Find $\theta$ on $[0, 2\pi)$ such that
$$\cos{\theta}^{\sin{\theta}^{\cos{\theta}^{\dots}}} = 2 + 2\sec^2{\theta}\tan^2{\theta} - \sec^4{\theta} - \tan^4{\theta}$$
I'm not sure on how to tackle this problem. I've never really dealt with exponentiation of trig functions. Any help is helpful. Thank you very much
On
$$2 + 2\sec^2{\theta}\tan^2{\theta} - \sec^4{\theta} - \tan^4{\theta}=2+\frac{2*\sin^2\theta}{\cos^4\theta}-\frac{1}{\cos^4\theta}-\frac{\sin^4\theta}{\cos^4\theta}=\frac{2\cos^4\theta-(\sin^4\theta-2\sin^2\theta+1)}{\cos^4\theta}=\frac{2\cos^4\theta-(\sin^2\theta-1)^2}{\cos^4\theta}=\frac{2\cos^4\theta-(\cos^2\theta)^2}{\cos^4\theta}=1$$ So the whole exponent has to be 0 which is easy to tackle with(I guess you don't need help with that)
On
Working with the RHS first, we get
$$2+2\sec^2\theta\tan^2\theta-\sec^4\theta-\tan^4\theta\\=2-(\sec^2\theta-\tan^2\theta)^2=2-1=1$$
Now we have an easier relation to move forward with:
$$\cos\theta^{\sin\theta^{\cos\theta^{\dots}}}=1$$
But $\cos\theta=1$ exactly when $\theta=0+2k\pi$, and $\theta^x=0$ only when $\theta=0$. For any other solution to exist, we must have some $\theta,x$ such that $\theta^x=2k\pi$, and since $\sin \theta\in[-1,1]$ we end up with $[0,\pi)^{[0,1)}\subset [0,\pi)$ and $[\pi,2\pi)^{[-1,1]}\subset [0,2\pi)$. In the first case, $0$ is the only possible solution and in the second case, there is no possible solution.

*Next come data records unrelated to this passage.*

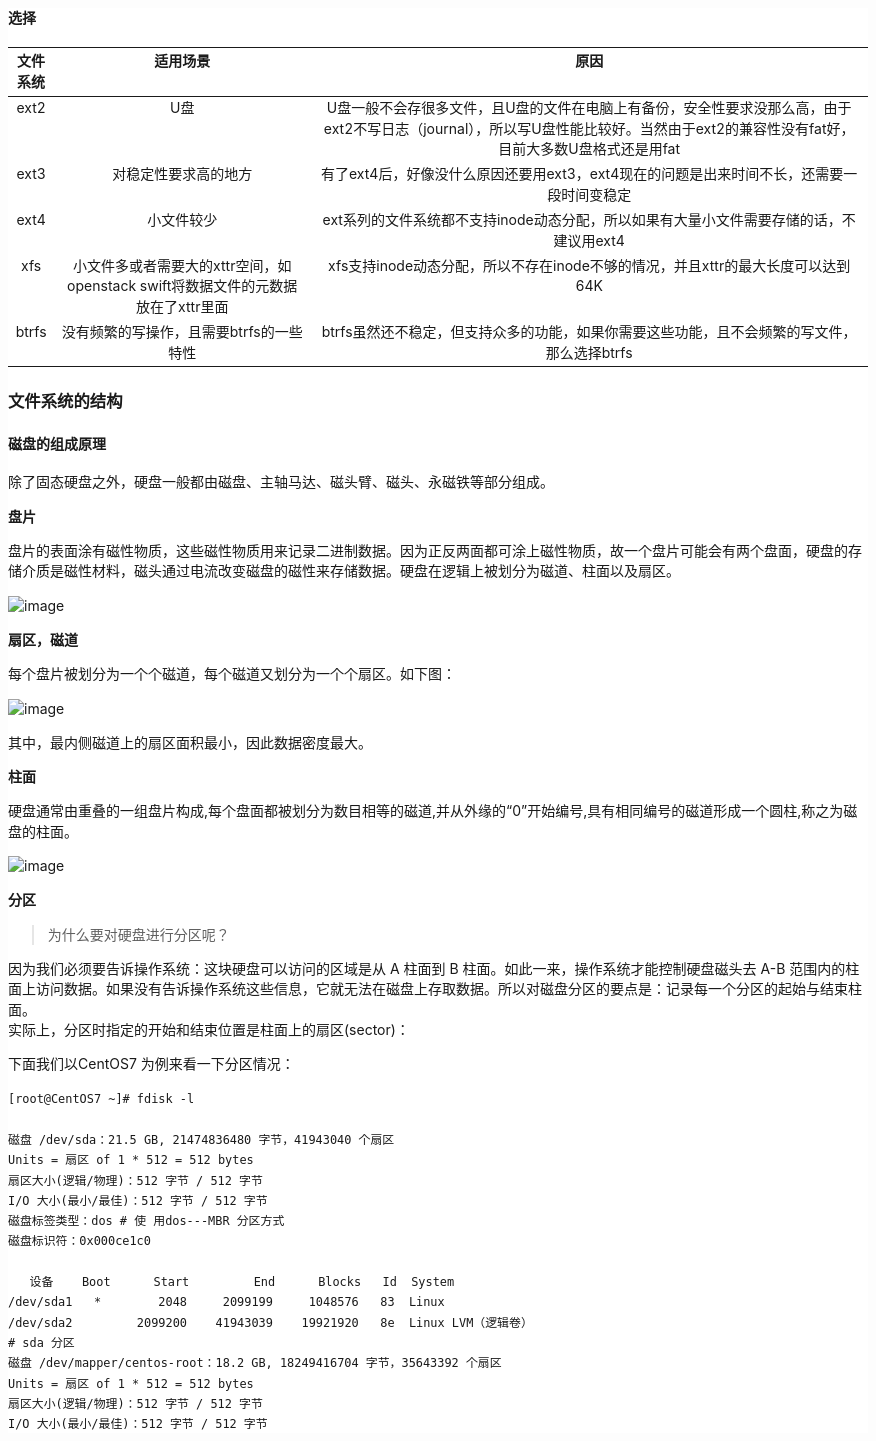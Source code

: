 #### 选择

|  文件系统 |                         适用场景                        |                                                   原因                                                  |
| :---: | :-------------------------------------------------: | :---------------------------------------------------------------------------------------------------: |
|  ext2 |                          U盘                         | U盘一般不会存很多文件，且U盘的文件在电脑上有备份，安全性要求没那么高，由于ext2不写日志（journal），所以写U盘性能比较好。当然由于ext2的兼容性没有fat好，目前大多数U盘格式还是用fat |
|  ext3 |                      对稳定性要求高的地方                     |                           有了ext4后，好像没什么原因还要用ext3，ext4现在的问题是出来时间不长，还需要一段时间变稳定                          |
|  ext4 |                        小文件较少                        |                           ext系列的文件系统都不支持inode动态分配，所以如果有大量小文件需要存储的话，不建议用ext4                           |
|  xfs  | 小文件多或者需要大的xttr空间，如openstack swift将数据文件的元数据放在了xttr里面 |                           xfs支持inode动态分配，所以不存在inode不够的情况，并且xttr的最大长度可以达到64K                           |
| btrfs |                没有频繁的写操作，且需要btrfs的一些特性               |                           btrfs虽然还不稳定，但支持众多的功能，如果你需要这些功能，且不会频繁的写文件，那么选择btrfs                          |

### 文件系统的结构

#### 磁盘的组成原理

除了固态硬盘之外，硬盘一般都由磁盘、主轴马达、磁头臂、磁头、永磁铁等部分组成。

**盘片**

盘片的表面涂有磁性物质，这些磁性物质用来记录二进制数据。因为正反两面都可涂上磁性物质，故一个盘片可能会有两个盘面，硬盘的存储介质是磁性材料，磁头通过电流改变磁盘的磁性来存储数据。硬盘在逻辑上被划分为磁道、柱面以及扇区。

![image](https://user-images.githubusercontent.com/87457873/127256887-4ae2be65-af03-44b2-afb0-bc4155acb314.png)

**扇区，磁道**

每个盘片被划分为一个个磁道，每个磁道又划分为一个个扇区。如下图：

![image](https://user-images.githubusercontent.com/87457873/127256921-5ee591c7-caa4-4a81-98a7-6c46ec881afd.png)

其中，最内侧磁道上的扇区面积最小，因此数据密度最大。

**柱面**

硬盘通常由重叠的一组盘片构成,每个盘面都被划分为数目相等的磁道,并从外缘的“0”开始编号,具有相同编号的磁道形成一个圆柱,称之为磁盘的柱面。

![image](https://user-images.githubusercontent.com/87457873/127256973-448316b8-5835-4572-9203-1b8ddbf2a6a6.png)

**分区**

> 为什么要对硬盘进行分区呢？

因为我们必须要告诉操作系统：这块硬盘可以访问的区域是从 A 柱面到 B 柱面。如此一来，操作系统才能控制硬盘磁头去 A-B 范围内的柱面上访问数据。如果没有告诉操作系统这些信息，它就无法在磁盘上存取数据。所以对磁盘分区的要点是：记录每一个分区的起始与结束柱面。\
实际上，分区时指定的开始和结束位置是柱面上的扇区(sector)：

下面我们以CentOS7 为例来看一下分区情况：

```
[root@CentOS7 ~]# fdisk -l

磁盘 /dev/sda：21.5 GB, 21474836480 字节，41943040 个扇区
Units = 扇区 of 1 * 512 = 512 bytes
扇区大小(逻辑/物理)：512 字节 / 512 字节
I/O 大小(最小/最佳)：512 字节 / 512 字节
磁盘标签类型：dos # 使 用dos---MBR 分区方式
磁盘标识符：0x000ce1c0

   设备    Boot      Start         End      Blocks   Id  System
/dev/sda1   *        2048     2099199     1048576   83  Linux
/dev/sda2         2099200    41943039    19921920   8e  Linux LVM（逻辑卷）
# sda 分区
磁盘 /dev/mapper/centos-root：18.2 GB, 18249416704 字节，35643392 个扇区
Units = 扇区 of 1 * 512 = 512 bytes
扇区大小(逻辑/物理)：512 字节 / 512 字节
I/O 大小(最小/最佳)：512 字节 / 512 字节

```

Therefore $\theta =0$ is the only possible solution using just $\cos\theta=1$. Follow the answer by @MPW for the additional solution $\theta=\pi$ to give $(\cos\theta)^0=1$.
By inspection, $\Theta=0$ is a solution. There's little hope of solving this analytically unless you can find a closed form for the left-hand side for general $\Theta$.
Addendum: $\Theta=\pi$ is another solution because it produces the same RHS as $\Theta=0$, and the LHS $$(-1)^{0^{(-1)^0\cdots}}$$ converges to $1$ (the value of the RHS).